Monday, April 25, 2011

The Pink Eraser

The following letter is written by Mr. Stuart Mclean...my favourite storyteller in the world.  I love traditions and the instant I read this exert from his latest book, "The Vinyl Cafe Notebooks", I knew that this was going to become a yearly tradition, from me to Kat.  She will not understand it when she starts kindergarden, but, as the years go by, I hope she will begin to appreciate it :)


Dear __________, 

Today marks the beginning of another school year and I have been wondering what I could give you to mark this moment. These annual autumn bells: the shuffle of feet on stairs, the rattle of lockers opening and closing. The echoes we all hear when September rolls in. The echoes of the schoolyards and the school days that are both here and not here. 
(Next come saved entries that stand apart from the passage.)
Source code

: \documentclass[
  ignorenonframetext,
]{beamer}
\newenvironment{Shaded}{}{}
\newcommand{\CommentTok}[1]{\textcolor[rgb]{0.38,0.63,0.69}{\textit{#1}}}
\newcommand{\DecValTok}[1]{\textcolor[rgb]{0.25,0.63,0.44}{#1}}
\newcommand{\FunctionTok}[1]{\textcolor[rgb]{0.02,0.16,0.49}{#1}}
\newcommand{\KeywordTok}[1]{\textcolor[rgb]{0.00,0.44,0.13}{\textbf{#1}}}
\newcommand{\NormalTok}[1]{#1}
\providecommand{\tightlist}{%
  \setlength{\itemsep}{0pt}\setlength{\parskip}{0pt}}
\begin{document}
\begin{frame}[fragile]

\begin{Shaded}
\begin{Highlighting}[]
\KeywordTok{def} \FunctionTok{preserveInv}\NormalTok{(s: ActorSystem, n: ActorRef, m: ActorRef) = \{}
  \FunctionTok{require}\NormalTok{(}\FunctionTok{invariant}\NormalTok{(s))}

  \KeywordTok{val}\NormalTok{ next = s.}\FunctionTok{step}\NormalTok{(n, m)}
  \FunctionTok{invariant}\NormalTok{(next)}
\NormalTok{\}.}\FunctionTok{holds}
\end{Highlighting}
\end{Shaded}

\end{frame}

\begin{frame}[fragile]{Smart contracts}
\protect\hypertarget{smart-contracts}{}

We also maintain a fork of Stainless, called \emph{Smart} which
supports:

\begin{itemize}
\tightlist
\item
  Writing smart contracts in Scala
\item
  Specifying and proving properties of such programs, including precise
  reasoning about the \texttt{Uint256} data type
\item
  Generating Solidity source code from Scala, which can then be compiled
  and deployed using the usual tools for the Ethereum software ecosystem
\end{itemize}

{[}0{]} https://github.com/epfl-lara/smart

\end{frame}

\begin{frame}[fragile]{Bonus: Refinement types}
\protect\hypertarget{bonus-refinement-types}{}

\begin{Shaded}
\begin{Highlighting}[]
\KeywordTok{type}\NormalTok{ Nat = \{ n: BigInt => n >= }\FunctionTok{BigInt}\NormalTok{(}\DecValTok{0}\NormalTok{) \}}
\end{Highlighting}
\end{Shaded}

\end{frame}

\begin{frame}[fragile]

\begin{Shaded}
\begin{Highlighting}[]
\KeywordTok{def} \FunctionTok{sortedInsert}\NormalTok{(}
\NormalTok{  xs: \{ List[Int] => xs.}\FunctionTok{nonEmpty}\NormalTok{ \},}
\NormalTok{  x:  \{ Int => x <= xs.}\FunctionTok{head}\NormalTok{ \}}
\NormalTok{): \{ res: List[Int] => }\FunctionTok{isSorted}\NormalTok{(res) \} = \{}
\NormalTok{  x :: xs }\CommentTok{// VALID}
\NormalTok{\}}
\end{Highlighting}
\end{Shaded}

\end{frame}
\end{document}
I have been thinking of these things and wondering if there was some token I could wrap and give you, some little thing that would ring bells as you head off once again with your brave little bag of books. 

Some perfect little thing that tells you I understand the complexity of this week. That I know that though the first day of school is a grand day, the grandest day of all in many ways, that even in its grandeur, in the grandeur of new shoes and shirts, new friends and old ones, new teachers and new classes … that it is a grand bag of tricks too … it comes with the bag of exams and papers and other things can go all too wrong. 

Every one says this is the week that marks the real new year . And why not? What could be more full of possibility than the first day of school. As full of potential as a toboggan at the top of a hill, of a pencil hovering over a blank page, of the smile of that girl with the golden hair sitting in the front row. 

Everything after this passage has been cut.